Provided entries:
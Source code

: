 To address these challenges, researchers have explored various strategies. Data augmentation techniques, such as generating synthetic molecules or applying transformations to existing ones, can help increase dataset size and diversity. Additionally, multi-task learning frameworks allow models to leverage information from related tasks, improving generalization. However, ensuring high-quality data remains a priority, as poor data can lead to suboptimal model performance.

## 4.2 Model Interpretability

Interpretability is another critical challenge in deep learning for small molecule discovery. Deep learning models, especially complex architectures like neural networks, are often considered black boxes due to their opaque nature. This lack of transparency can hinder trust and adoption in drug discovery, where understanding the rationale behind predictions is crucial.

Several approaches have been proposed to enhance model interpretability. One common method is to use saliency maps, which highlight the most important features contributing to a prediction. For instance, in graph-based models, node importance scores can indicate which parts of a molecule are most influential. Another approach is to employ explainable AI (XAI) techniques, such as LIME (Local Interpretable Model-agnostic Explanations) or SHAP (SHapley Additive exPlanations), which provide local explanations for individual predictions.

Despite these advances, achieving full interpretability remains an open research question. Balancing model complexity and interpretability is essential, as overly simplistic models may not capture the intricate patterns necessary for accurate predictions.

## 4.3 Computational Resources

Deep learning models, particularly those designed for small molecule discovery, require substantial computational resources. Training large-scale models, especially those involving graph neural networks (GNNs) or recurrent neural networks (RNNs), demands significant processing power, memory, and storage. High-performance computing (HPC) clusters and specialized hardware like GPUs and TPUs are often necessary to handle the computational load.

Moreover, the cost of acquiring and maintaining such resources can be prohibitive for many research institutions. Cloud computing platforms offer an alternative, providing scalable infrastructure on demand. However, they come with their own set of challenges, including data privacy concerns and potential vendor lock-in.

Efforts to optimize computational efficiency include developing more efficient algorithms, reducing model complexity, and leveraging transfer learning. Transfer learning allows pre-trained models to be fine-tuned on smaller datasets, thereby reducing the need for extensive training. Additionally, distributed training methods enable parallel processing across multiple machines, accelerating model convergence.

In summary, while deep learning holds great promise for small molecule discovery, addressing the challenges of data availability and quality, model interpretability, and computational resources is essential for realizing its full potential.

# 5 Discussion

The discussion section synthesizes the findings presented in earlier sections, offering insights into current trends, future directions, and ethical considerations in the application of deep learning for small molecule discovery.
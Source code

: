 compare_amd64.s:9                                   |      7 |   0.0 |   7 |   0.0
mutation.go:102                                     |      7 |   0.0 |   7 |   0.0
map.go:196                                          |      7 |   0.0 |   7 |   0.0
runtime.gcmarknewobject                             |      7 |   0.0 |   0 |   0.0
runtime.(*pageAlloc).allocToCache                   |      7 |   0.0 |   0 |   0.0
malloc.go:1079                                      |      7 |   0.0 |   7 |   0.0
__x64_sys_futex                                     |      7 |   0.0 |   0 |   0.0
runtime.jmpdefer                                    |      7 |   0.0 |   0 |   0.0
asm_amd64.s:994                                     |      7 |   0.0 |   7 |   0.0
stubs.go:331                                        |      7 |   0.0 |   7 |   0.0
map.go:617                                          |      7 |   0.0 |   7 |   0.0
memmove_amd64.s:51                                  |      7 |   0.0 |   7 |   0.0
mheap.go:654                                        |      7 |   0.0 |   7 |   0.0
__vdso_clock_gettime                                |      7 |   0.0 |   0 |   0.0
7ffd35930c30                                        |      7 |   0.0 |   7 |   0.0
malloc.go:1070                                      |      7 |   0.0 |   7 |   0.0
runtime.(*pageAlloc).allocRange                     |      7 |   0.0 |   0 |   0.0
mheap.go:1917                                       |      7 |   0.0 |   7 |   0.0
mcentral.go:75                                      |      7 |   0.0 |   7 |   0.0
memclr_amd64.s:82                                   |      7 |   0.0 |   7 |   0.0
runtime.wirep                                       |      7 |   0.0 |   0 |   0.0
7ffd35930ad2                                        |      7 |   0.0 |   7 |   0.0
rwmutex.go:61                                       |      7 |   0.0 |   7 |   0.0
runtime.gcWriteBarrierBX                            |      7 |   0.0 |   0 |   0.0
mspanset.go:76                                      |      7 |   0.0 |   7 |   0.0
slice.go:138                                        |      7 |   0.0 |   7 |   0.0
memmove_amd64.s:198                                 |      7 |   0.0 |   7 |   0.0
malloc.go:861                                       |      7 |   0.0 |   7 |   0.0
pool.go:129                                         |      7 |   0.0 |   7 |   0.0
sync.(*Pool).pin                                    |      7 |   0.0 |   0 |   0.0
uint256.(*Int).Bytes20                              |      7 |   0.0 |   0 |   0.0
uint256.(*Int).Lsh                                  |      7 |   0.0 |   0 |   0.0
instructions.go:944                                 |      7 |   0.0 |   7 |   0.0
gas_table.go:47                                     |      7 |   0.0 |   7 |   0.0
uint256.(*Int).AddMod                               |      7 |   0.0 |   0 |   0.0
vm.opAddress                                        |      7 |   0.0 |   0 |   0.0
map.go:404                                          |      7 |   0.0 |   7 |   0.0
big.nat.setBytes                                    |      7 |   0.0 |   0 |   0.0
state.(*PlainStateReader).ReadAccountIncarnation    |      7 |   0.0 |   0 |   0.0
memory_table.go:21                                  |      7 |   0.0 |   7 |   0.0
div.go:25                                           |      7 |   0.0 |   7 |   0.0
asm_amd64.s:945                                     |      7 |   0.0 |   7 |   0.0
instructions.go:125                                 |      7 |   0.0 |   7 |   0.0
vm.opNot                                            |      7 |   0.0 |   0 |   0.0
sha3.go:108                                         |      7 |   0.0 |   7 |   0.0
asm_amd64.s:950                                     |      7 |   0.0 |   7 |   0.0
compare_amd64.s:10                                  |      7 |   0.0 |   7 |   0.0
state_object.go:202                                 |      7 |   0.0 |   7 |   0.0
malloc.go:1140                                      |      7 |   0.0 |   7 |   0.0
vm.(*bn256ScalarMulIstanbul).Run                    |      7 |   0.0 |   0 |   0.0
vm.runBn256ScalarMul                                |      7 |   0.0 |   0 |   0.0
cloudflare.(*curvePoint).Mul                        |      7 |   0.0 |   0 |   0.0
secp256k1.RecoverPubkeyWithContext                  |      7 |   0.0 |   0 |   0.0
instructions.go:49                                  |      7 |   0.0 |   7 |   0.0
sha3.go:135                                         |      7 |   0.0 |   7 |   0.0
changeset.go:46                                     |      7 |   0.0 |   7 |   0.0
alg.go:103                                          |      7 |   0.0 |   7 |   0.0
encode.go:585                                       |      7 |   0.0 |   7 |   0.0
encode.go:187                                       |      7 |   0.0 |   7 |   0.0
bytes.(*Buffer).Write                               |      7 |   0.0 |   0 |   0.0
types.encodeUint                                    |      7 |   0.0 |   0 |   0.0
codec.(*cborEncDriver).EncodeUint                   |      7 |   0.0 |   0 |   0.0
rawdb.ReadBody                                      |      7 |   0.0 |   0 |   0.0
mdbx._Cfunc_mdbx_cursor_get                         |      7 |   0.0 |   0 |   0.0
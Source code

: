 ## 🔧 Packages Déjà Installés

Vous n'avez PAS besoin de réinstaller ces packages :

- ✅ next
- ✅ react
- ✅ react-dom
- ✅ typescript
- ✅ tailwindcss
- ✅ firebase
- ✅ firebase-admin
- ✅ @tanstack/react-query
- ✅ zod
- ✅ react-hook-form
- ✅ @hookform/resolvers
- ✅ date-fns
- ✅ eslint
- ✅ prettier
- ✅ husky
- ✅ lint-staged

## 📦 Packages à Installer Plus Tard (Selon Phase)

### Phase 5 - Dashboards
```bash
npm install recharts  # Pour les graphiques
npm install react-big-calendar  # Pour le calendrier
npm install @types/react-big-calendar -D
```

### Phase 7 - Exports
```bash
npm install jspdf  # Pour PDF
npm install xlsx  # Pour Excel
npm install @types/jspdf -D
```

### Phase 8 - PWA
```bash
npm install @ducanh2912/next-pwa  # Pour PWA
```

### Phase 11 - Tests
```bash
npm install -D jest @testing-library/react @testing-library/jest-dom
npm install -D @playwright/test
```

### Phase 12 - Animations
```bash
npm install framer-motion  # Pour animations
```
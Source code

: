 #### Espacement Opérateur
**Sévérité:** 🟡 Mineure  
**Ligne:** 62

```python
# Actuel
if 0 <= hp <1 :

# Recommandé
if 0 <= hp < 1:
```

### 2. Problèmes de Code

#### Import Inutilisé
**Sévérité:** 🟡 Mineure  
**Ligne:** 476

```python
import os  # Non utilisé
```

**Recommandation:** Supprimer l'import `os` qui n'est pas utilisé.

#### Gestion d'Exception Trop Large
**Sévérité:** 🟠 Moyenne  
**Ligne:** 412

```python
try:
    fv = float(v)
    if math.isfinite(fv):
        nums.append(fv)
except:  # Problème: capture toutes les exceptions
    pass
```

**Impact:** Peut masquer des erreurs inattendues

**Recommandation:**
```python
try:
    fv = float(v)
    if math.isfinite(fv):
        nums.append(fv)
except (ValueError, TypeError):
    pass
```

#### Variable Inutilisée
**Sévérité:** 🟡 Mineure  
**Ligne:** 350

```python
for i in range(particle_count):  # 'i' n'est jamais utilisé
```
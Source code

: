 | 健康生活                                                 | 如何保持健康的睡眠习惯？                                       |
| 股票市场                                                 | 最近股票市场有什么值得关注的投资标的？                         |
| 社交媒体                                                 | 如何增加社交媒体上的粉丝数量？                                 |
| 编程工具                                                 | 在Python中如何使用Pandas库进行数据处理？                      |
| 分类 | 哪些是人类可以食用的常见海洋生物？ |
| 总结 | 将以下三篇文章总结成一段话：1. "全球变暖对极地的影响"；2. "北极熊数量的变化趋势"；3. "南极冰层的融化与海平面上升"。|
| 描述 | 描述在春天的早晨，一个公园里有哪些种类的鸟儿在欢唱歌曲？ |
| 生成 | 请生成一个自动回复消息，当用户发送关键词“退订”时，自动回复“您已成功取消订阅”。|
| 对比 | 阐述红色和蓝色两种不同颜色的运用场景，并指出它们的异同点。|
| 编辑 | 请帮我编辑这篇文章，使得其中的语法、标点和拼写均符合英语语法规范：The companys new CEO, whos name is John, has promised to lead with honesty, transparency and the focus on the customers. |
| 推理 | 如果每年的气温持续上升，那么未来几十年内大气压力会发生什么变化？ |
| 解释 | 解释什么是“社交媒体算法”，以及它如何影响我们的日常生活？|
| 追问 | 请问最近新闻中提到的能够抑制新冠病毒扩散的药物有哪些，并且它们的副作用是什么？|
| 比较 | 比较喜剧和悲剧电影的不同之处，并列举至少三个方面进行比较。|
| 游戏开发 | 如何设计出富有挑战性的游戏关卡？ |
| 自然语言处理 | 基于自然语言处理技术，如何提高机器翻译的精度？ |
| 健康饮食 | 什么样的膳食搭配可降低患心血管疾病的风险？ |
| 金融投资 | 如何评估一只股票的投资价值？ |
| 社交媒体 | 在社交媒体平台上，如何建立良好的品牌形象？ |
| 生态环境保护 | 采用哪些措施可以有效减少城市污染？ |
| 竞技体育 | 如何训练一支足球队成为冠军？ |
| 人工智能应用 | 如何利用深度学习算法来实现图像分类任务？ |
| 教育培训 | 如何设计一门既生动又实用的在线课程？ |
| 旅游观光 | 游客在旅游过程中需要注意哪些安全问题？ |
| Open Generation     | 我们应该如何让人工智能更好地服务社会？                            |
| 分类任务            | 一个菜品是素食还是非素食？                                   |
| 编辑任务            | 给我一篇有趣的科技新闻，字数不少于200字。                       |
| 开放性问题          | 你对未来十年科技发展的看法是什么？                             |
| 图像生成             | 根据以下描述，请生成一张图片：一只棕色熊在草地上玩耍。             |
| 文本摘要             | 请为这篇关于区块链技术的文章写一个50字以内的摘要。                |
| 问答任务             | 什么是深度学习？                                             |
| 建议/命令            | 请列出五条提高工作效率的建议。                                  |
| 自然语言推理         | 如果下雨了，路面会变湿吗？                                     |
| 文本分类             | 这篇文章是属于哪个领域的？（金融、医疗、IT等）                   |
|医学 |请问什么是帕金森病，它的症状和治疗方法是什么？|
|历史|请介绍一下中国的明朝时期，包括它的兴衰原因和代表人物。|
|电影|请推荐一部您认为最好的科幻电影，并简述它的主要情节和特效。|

Work to be completed:
All lines from the opening of the listing above through the line that contains "Interpretability is another" should be given again exactly, and nothing more.

Response box:
Source code

: To address these challenges, researchers have explored various strategies. Data augmentation techniques, such as generating synthetic molecules or applying transformations to existing ones, can help increase dataset size and diversity. Additionally, multi-task learning frameworks allow models to leverage information from related tasks, improving generalization. However, ensuring high-quality data remains a priority, as poor data can lead to suboptimal model performance.

## 4.2 Model Interpretability

Interpretability is another critical challenge in deep learning for small molecule discovery. Deep learning models, especially complex architectures like neural networks, are often considered black boxes due to their opaque nature. This lack of transparency can hinder trust and adoption in drug discovery, where understanding the rationale behind predictions is crucial.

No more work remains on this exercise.